Transplant centers might want to reconsider immediately rejecting a patient based on traditional criteria for liver cancer. Recent studies show that carefully selected patients with historically untransplantable liver cancers can not only be successfully transplanted but can also achieve good long-term outcomes, according to Anjana Pillai, MD, associate professor of medicine at The University of Chicago, who spoke on the topic at Digestive Disease Week® (DDW) 2022.
“Transplant centers must decide whether they are willing to take the risk of offering a liver transplant to patients beyond the Milan and UCSF criteria,” said Dr. Pillai, “Recent data have shown that you can push the boundaries, but careful patient selection and follow-up are critical.”
Transplanting beyond the Milan criteria in HCC
For hepatocellular carcinoma (HCC), the Milan criteria outline disease features that would make a patient an acceptable candidate for liver transplant. Immediate disqualifiers include high tumor burden, metastasis and vasculature invasion. However recent studies have pushed beyond the Milan criteria. Dr. Pillai showed data in two groups of patients — those with high tumor burden and those with side branch portal vein invasion — who were successfully transplanted following downstaging and who achieved long-term survival that surpasses what is typically achieved with current approaches.

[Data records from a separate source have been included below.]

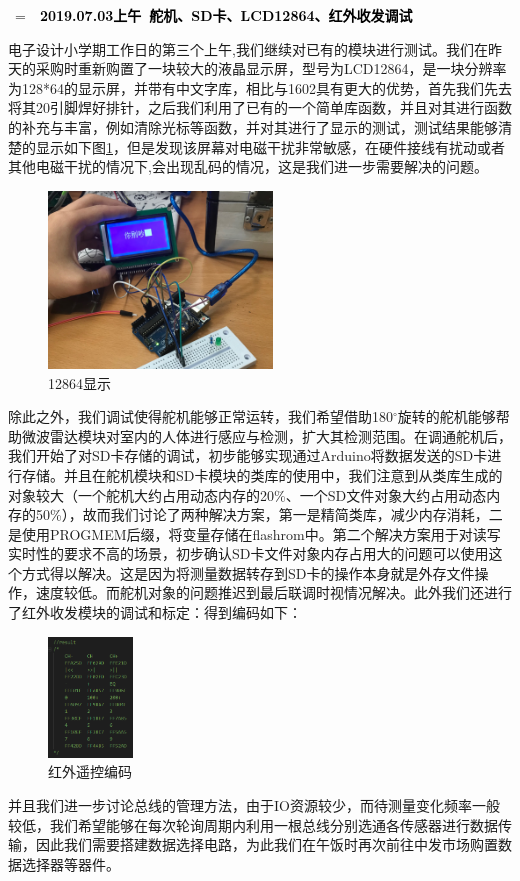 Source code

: \documentclass[a4paper, 11pt]{article} %
\makeatletter
\newlength\sidebar
\newlength\envborder
\def\esefcolorbox#1#{\esecolor@fbox{#1}}
\def\esecolor@fbox#1#2#3{%
   \color@b@x{\fboxsep\z@\color#1{#2}\fboxs}{\color#1{#3}}}
\newenvironment{eseframed}{%
   \def\FrameCommand{\fboxrule=\the\sidebar  \fboxsep=\the\envborder%
   \esefcolorbox{exampleborder}{examplebg}}%
   \MakeFramed{\FrameRestore}}%
  {\endMakeFramed}
\newcounter{diary}
\newenvironment{diary}[2]
 {\par\medskip\refstepcounter{diary}%
 \hbox{%
 \fboxsep=\the\sidebar\hspace{-\envborder}\hspace{-0.5\sidebar}%
 \colorbox{exampleborder}{%
 \hspace{\envborder}\footnotesize\sffamily\bfseries%
 \textcolor{black}{{#1}\ {#2}\enspace\hspace{\envborder}}
 }
 }
 \nointerlineskip\vspace{-\topsep}%
 \begin{eseframed}\noindent\ignorespaces%
 }
 {\end{eseframed}\vspace{-\baselineskip}\medskip}
\makeatother
\begin{document}
  
  \begin{diary}{2019.07.03上午}{舵机、SD卡、LCD12864、红外收发调试}
    
  电子设计小学期工作日的第三个上午,我们继续对已有的模块进行测试。我们在昨天的采购时重新购置了一块较大的液晶显示屏，型号为LCD12864，是一块分辨率为128*64的显示屏，并带有中文字库，相比与1602具有更大的优势，首先我们先去将其20引脚焊好排针，之后我们利用了已有的一个简单库函数，并且对其进行函数的补充与丰富，例如清除光标等函数，并对其进行了显示的测试，测试结果能够清楚的显示如下图\ref{img2}，但是发现该屏幕对电磁干扰非常敏感，在硬件接线有扰动或者其他电磁干扰的情况下,会出现乱码的情况，这是我们进一步需要解决的问题。
  \begin{figure}[H]
    \centering
    \includegraphics[width = 0.53\textwidth]{12864.jpg}
    \caption{12864显示}
    \label{img2}
  \end{figure}
  
  除此之外，我们调试使得舵机能够正常运转，我们希望借助180$^{\circ}$旋转的舵机能够帮助微波雷达模块对室内的人体进行感应与检测，扩大其检测范围。在调通舵机后，我们开始了对SD卡存储的调试，初步能够实现通过Arduino将数据发送的SD卡进行存储。并且在舵机模块和SD卡模块的类库的使用中，我们注意到从类库生成的对象较大（一个舵机大约占用动态内存的20\%、一个SD文件对象大约占用动态内存的50\%），故而我们讨论了两种解决方案，第一是精简类库，减少内存消耗，二是使用PROGMEM后缀，将变量存储在flashrom中。第二个解决方案用于对读写实时性的要求不高的场景，初步确认SD卡文件对象内存占用大的问题可以使用这个方式得以解决。这是因为将测量数据转存到SD卡的操作本身就是外存文件操作，速度较低。而舵机对象的问题推迟到最后联调时视情况解决。此外我们还进行了红外收发模块的调试和标定：得到编码如下：
  
  \begin{figure}[H]
    \centering
    \includegraphics[width = 0.2\textwidth]{controller_code.png}
    \caption{红外遥控编码}
  \end{figure}
  
  并且我们进一步讨论总线的管理方法，由于IO资源较少，而待测量变化频率一般较低，我们希望能够在每次轮询周期内利用一根总线分别选通各传感器进行数据传输，因此我们需要搭建数据选择电路，为此我们在午饭时再次前往中发市场购置数据选择器等器件。
  
  \end{diary}
  
\end{document}

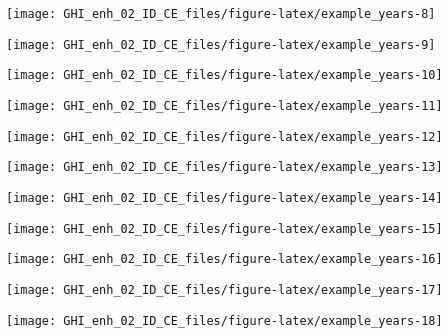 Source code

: \documentclass[
  10pt,
  a4paper,oneside]{article}
\begin{document}
\begin{center}\texttt{[image: GHI\_enh\_02\_ID\_CE\_files/figure-latex/example\_years-8]} \end{center}

\begin{center}\texttt{[image: GHI\_enh\_02\_ID\_CE\_files/figure-latex/example\_years-9]} \end{center}

\begin{center}\texttt{[image: GHI\_enh\_02\_ID\_CE\_files/figure-latex/example\_years-10]} \end{center}

\begin{center}\texttt{[image: GHI\_enh\_02\_ID\_CE\_files/figure-latex/example\_years-11]} \end{center}

\begin{center}\texttt{[image: GHI\_enh\_02\_ID\_CE\_files/figure-latex/example\_years-12]} \end{center}

\begin{center}\texttt{[image: GHI\_enh\_02\_ID\_CE\_files/figure-latex/example\_years-13]} \end{center}

\begin{center}\texttt{[image: GHI\_enh\_02\_ID\_CE\_files/figure-latex/example\_years-14]} \end{center}

\begin{center}\texttt{[image: GHI\_enh\_02\_ID\_CE\_files/figure-latex/example\_years-15]} \end{center}

\begin{center}\texttt{[image: GHI\_enh\_02\_ID\_CE\_files/figure-latex/example\_years-16]} \end{center}

\begin{center}\texttt{[image: GHI\_enh\_02\_ID\_CE\_files/figure-latex/example\_years-17]} \end{center}

\begin{center}\texttt{[image: GHI\_enh\_02\_ID\_CE\_files/figure-latex/example\_years-18]} \end{center}
\end{document}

“If your patient presents with multifocal liver cancer or vascular invasion, don’t automatically think they’re not a transplant candidate,” said Dr. Pillai. “Careful patient selection and stability are critical when you want to push beyond criteria. Look at the tumor biology. See if they could be downstaged to within the criteria. Once you downstage, wait six months to a year and reassess to see whether transplant is an option.”
Dr. Pillai stressed that these studies are small and that patients were carefully selected. All patients were successfully downstaged with locoregional therapy and/or chemotherapy and followed up for at least six months before being offered a transplant. Nonetheless, these data do suggest a broader approach to deciding who should be considered transplantable.
Transplanting in untransplantable cancers: intrahepatic cholangiocarcinoma and unresectable colorectal liver metastasis
Dr. Pillai also presented data for transplanting patients with intrahepatic cholangiocarcinoma (bile duct cancer) and unresectable colorectal liver metastasis, which are currently considered untransplantable. Similar to the HCC studies, these studies were small, and patients were carefully selected.
“We are seeing a lot of younger patients presenting with advanced colon and bile duct cancer,” she said. “They generally don’t have a lot of risk factors. To be able to offer them a transplant and give them longevity beyond traditional chemotherapy is significant.”
“The decision of whether to transplant beyond current recommendations must be made as a transplant team,” she continued. “We have specific protocols at our center for these cancers, and we look at each case individually and carefully. The transplant team has to decide what they’re willing to accept with regard to recurrence and survival rates.”
Dr. Pillai will give the oral presentation, “Transplant oncology – advanced HCC and beyond” on Sunday, May 22, at 2:15 p.m. PDT as part of the session “The Latest and Greatest in Liver Transplantation.”